Data sources and study population
Data were obtained from the national Canadian dialysis registry, the Canadian Organ Replacement Register (CORR), and the provincial health services administrative databases of the province of Québec, Canada. CORR provides descriptive statistics on dialysis incidence, prevalence and patients’ characteristics, and its data have been used successfully in numerous scientific publications [11–15].
All Québec residents, more than 8 million inhabitants, are covered for their physician and hospital services by a universal single-payer health care system (Régie de l’assurance maladie du Québec – RAMQ). The RAMQ physician claim databases include all visits, diagnosis codes and procedures during in- or outpatient encounters. RAMQ also hosts the hospital discharge summary databases. The Institut de la statistique du Québec (ISQ) holds official governmental vital statistic databases, which include dates and causes of death as reported on the death certificate. Information on data sources is summarized in Table 1.
From CORR, RAMQ and ISQ, data were obtained for all patients initiating chronic dialysis (without a prior kidney transplant) between January 1st, 2001 and December 31st, 2007 in the province of Québec. Patients with less than 90 days of dialysis were excluded. The study cohort consisted of all patients who were present in both the CORR and RAMQ databases as incident dialysis patients. An incident cohort was used, since comorbidities and causes of death may highly depend on dialysis vintage. Patients were followed from day 90 after dialysis initiation until date of death or end of the study period.
Mortality rates in the GP of Québec were obtained from the ISQ website for the years 2001 to 2007 [16].
Measurement of dates and causes of death
CORR data provided a date of death (month and year) and a cause of death using an internal classification (78 elements). The cause of death is usually coded by the registered nurse responsible in each dialysis unit.
ISQ also provided a date of death (month and year) and a cause of death coded using the International Classification of Diseases, 10th Revision (ICD-10). Death certificates are filled by physicians and then coded by trained archivists at ISQ. For the evaluation of dates of death concordance, the date of death provided by RAMQ-ISQ was considered the source of truth.
The cause of death is mandatory on the death certificate (ISQ) and includes different fields: 1) underlying disease that eventually led to death; 2) diseases in the pathway to death (“secondary causes”); and 3) the disease or complication that directly led to death (“direct cause”). For example, a patient may have the following pathway: had an acute myocardial infarction (underlying cause), followed by a cardiogenic shock (secondary cause), and dies after a ventilator-associated pneumonia in the intensive care unit (direct cause).

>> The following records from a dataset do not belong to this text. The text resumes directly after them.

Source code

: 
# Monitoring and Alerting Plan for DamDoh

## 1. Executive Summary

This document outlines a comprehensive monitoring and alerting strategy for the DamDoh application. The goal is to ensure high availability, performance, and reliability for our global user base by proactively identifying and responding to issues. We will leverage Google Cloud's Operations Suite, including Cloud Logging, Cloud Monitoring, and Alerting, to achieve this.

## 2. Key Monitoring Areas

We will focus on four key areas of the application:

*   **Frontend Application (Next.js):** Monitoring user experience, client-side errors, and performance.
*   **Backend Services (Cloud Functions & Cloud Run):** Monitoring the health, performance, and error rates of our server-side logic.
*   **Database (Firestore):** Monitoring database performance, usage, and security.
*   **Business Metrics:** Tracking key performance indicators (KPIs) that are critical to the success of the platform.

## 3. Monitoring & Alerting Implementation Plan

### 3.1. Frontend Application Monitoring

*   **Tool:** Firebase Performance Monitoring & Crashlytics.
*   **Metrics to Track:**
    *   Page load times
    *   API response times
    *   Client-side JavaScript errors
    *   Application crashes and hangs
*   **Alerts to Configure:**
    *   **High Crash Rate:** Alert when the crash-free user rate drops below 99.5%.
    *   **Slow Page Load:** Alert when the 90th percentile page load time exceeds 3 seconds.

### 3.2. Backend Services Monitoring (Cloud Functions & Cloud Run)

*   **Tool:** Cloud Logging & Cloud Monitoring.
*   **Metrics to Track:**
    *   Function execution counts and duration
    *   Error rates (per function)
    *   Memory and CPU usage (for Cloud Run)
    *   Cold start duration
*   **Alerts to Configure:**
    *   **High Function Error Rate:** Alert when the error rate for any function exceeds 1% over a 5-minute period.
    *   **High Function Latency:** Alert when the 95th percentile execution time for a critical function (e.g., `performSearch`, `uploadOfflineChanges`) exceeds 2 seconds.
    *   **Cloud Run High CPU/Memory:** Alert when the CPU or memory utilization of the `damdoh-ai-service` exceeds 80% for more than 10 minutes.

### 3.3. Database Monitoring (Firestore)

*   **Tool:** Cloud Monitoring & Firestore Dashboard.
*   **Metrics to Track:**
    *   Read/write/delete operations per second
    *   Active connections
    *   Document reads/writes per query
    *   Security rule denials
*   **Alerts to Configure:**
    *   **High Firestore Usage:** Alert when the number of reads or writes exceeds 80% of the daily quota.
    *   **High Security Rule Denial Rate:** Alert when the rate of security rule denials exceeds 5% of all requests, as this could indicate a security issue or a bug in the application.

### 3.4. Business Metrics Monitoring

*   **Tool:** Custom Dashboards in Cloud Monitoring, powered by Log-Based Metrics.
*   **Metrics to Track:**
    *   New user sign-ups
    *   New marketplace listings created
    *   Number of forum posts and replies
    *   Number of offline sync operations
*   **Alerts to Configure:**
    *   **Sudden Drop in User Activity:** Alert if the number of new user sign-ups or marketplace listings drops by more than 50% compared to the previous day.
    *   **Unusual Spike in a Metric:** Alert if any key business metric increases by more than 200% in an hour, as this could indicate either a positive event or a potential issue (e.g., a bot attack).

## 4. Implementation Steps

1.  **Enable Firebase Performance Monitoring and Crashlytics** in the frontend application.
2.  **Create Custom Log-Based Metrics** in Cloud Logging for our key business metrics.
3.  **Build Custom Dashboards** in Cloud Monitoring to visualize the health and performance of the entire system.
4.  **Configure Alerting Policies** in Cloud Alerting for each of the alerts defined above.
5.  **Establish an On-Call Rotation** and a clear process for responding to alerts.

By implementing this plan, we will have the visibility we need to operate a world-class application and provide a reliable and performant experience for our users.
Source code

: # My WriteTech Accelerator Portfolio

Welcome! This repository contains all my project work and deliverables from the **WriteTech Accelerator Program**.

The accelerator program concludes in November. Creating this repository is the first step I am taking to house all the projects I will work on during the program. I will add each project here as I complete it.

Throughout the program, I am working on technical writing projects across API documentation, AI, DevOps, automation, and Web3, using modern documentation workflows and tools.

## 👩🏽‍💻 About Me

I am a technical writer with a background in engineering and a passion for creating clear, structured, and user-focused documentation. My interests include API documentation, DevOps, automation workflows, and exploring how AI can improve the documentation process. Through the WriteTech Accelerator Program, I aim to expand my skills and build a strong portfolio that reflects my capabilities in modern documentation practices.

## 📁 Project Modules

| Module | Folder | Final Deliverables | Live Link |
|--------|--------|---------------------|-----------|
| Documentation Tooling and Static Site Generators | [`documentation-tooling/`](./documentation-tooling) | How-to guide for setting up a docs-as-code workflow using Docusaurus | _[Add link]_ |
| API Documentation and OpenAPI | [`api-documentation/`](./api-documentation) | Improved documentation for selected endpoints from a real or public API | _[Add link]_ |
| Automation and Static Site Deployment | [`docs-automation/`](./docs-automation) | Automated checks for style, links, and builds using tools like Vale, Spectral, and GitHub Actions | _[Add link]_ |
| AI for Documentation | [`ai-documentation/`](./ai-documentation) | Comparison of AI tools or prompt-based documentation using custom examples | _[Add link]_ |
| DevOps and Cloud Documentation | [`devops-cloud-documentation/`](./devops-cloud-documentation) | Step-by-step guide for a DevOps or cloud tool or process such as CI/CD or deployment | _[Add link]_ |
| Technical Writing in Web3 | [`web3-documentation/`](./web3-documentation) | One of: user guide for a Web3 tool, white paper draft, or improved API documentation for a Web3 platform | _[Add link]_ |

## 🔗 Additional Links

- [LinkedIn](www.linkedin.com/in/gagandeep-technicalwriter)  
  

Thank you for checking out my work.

Causes of death were classified in four mutually exclusive categories: CVD (ICD-10: I00-I99), infection (A00-B99, J10-J18), malignancy (C00-D48), and other. Among the “other” category, kidney failure (N17-N19) and diabetes (E10-E14) were identified using death certificate, but those categories had no code using CORR internal scheme.
Statistical analysis
Dates of death from CORR and ISQ were considered concordant if they occurred in the same month, or in a contiguous month. Concordance was measured using kappa statistics.
Mortality rates were calculated by dividing the number of deaths by the total patient-years of follow-up. 95% confidence intervals (CI) for rates were calculated using a Poisson distribution. Mortality rates for the GP were indirectly standardized using the study cohort age and sex structure. Cumulative survival function was calculated using Kaplan-Meier method.
Causes of death were considered concordant if they fell within the same category. Two concordance analyses were done for causes of death: 1) CORR versus ISQ underlying cause and 2) CORR versus ISQ direct cause. Concordance was measured by non-weighted kappa statistics for categorical variables [17], and by a Chi-square test for proportions.
Sensitivity analyses
Some codes in CORR classification system are broad and may include various categories: Cardiac Arrest, Cause Unknown; Patient Refused Further Treatment; Multi System Failure; or Other Identified Cause of Death. In the main classification, theses codes were classified as “Other” except Cardiac Arrest, Cause Unknown that was classified as CVD. To test the impact of this decision on the results, a sensitivity analysis was conducted by excluding patients who had one of these codes. Also, because a large proportion of causes of death were missing in CORR, two sensitivity analyses were conducted where all missing causes were attributed to 1) CVD or 2) other causes.
Ethical considerations
Permission was obtained to conduct this study by the Government of Québec ethics committee (Commission d’accès à l’information), CORR internal review committee, and Maisonneuve-Rosemont Hospital ethics committee. Informed consent was waived.